* Work order
When the string "latex" is part of a line below, that line should be copied.

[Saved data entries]
>>>>

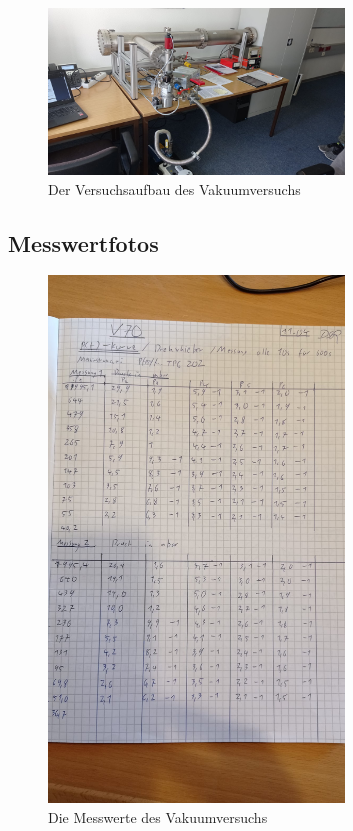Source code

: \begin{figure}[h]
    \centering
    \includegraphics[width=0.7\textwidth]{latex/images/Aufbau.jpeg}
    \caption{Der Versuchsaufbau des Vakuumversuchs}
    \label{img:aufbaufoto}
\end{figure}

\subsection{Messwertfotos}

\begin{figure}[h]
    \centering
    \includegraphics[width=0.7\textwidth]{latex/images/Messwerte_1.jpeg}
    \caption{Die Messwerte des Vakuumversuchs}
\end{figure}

<<<<
>>>>

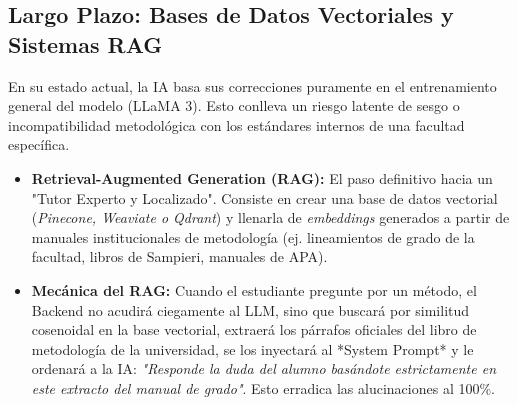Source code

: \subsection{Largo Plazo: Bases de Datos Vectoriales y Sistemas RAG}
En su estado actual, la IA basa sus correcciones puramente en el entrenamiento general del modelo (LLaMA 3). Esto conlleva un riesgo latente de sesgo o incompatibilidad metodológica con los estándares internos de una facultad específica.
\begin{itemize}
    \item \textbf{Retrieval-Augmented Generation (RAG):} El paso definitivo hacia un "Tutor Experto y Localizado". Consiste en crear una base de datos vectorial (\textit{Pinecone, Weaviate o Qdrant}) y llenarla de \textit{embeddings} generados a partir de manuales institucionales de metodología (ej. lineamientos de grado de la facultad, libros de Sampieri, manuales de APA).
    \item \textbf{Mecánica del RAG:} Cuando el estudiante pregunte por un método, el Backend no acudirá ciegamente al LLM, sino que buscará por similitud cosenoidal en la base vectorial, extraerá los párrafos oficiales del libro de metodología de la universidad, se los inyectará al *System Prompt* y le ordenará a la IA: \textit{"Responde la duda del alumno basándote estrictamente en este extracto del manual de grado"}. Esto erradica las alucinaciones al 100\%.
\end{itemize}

<<<<

* Answer for this exercise
    \includegraphics[width=0.7\textwidth]{latex/images/Aufbau.jpeg}
    \includegraphics[width=0.7\textwidth]{latex/images/Messwerte_1.jpeg}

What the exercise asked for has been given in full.